GIVEN DATA:
^^^^

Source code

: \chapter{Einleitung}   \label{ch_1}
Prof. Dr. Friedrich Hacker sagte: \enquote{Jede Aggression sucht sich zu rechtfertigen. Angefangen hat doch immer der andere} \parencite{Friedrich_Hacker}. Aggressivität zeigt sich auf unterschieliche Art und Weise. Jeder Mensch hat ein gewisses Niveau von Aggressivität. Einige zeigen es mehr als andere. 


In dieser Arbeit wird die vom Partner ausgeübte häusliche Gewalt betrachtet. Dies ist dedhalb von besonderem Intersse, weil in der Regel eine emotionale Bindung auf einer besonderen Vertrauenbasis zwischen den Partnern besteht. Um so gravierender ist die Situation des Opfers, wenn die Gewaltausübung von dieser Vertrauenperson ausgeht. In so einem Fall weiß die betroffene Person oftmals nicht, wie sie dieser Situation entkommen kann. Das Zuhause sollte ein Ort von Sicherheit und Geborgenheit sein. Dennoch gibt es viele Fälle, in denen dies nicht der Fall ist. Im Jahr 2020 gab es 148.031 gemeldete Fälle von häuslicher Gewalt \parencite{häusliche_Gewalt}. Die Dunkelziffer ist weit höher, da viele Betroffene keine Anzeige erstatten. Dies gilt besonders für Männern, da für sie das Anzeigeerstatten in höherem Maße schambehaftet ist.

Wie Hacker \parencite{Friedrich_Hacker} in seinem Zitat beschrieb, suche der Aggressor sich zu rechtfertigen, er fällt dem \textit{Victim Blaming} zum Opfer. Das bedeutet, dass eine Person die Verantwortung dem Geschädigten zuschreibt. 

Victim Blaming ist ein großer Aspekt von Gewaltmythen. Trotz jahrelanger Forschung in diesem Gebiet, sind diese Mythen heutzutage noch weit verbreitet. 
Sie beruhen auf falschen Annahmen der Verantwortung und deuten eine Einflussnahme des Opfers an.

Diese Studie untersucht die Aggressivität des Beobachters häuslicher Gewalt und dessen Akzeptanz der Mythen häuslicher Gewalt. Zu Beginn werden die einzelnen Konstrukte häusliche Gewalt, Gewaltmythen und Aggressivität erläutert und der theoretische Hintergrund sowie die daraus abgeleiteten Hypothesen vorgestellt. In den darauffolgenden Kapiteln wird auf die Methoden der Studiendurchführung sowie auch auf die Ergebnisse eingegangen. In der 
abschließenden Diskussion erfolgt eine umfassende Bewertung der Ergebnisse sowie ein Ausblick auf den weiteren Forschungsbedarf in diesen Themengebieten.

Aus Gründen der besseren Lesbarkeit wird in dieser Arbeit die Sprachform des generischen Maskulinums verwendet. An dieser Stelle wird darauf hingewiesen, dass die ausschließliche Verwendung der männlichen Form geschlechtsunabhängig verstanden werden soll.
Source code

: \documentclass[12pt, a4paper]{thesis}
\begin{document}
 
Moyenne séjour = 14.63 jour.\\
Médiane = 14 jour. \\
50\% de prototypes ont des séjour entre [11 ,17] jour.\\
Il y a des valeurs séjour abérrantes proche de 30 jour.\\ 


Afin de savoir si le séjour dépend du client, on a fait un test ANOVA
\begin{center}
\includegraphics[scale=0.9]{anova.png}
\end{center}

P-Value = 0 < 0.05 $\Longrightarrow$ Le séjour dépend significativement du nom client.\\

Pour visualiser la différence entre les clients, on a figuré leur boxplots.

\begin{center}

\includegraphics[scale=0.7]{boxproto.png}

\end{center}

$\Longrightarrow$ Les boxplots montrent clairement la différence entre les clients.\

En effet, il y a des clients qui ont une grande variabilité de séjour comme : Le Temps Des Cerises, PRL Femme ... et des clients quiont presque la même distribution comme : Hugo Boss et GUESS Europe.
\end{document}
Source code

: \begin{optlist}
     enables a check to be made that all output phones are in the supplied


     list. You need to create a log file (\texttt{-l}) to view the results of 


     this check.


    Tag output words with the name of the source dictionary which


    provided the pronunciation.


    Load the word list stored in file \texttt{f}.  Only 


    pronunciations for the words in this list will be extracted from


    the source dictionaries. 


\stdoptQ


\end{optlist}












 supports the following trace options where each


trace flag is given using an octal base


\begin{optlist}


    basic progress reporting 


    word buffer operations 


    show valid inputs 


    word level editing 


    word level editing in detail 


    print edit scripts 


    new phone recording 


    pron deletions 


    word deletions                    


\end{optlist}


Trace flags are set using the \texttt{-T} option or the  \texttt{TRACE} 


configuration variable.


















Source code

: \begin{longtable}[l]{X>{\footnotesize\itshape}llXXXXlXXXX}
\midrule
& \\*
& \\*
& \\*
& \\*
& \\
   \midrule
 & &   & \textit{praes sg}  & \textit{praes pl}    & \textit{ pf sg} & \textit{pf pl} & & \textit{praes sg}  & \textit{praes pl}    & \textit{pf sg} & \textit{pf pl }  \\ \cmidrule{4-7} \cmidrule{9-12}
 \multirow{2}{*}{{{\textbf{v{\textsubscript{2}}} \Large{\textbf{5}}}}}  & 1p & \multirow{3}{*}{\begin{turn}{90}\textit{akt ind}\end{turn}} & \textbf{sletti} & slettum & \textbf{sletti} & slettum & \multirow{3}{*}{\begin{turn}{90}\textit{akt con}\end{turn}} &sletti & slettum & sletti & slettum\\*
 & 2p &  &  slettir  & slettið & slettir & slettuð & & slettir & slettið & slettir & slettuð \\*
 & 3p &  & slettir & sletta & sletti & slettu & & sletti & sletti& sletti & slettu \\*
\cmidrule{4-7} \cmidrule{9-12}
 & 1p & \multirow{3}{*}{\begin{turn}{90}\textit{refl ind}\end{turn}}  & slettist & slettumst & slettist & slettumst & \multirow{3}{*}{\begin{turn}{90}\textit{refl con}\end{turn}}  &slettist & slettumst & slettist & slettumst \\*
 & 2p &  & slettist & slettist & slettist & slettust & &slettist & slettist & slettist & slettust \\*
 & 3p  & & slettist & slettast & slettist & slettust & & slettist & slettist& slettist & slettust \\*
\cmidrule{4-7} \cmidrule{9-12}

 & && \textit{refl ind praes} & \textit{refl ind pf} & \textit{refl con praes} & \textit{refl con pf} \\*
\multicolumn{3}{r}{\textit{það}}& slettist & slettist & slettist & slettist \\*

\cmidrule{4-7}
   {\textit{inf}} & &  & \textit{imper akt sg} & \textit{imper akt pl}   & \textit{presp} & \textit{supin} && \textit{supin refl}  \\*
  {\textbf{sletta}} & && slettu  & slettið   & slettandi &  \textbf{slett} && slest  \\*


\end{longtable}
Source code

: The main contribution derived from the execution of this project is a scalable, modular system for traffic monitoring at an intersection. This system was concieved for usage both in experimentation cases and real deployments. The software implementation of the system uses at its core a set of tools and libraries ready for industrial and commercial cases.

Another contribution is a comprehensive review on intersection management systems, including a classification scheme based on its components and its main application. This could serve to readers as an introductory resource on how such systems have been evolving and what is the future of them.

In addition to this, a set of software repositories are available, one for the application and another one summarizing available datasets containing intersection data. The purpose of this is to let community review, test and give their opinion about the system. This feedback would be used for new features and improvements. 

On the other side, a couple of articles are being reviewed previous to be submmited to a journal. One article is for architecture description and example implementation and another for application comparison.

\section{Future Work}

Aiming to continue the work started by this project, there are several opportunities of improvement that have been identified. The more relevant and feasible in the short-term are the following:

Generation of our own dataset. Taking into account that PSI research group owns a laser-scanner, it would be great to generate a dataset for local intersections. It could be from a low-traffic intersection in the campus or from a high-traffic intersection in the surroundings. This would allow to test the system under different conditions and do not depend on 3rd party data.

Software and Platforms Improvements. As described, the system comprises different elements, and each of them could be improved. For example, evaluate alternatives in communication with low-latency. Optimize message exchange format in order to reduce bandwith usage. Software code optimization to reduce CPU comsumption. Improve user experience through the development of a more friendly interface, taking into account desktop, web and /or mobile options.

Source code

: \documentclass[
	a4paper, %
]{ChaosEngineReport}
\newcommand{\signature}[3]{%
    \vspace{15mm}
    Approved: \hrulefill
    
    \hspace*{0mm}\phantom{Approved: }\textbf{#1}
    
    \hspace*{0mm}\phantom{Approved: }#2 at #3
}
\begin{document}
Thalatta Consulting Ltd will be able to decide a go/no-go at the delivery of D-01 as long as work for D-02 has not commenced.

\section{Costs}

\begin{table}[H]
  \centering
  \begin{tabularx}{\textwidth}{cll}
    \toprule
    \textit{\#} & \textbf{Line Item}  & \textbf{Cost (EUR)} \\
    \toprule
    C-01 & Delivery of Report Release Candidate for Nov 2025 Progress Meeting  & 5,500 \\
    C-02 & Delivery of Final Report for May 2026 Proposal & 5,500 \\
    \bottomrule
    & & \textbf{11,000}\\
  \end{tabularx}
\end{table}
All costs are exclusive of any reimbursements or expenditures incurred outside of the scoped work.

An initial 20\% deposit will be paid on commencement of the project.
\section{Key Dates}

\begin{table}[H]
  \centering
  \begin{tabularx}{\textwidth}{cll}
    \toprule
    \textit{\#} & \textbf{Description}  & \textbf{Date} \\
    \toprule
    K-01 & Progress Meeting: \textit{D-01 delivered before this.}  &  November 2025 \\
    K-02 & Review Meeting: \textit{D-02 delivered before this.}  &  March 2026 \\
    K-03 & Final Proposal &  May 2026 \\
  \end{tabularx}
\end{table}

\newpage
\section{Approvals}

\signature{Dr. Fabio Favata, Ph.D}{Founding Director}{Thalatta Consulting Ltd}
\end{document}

^^^^

PROBLEM DESCRIPTION: Work out how many lines in the records above hold the string "Arbeit", then give only that count.

TASK ANSWER: 2